▶ [Prompt]
In the entries below, find the string "Uninstall" and return each line holding it.

▶ [Stored data]

────────────────────

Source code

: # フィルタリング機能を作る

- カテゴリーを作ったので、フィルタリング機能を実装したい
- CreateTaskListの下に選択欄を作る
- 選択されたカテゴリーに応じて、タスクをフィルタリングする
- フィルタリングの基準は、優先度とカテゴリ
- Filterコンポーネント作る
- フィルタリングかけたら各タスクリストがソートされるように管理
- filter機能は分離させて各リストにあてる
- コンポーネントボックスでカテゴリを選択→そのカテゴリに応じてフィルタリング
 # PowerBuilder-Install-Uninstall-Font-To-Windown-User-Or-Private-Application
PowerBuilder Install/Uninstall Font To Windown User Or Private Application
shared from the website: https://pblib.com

────────────────────

▶ [Output for this exercise]
 # PowerBuilder-Install-Uninstall-Font-To-Windown-User-Or-Private-Application
PowerBuilder Install/Uninstall Font To Windown User Or Private Application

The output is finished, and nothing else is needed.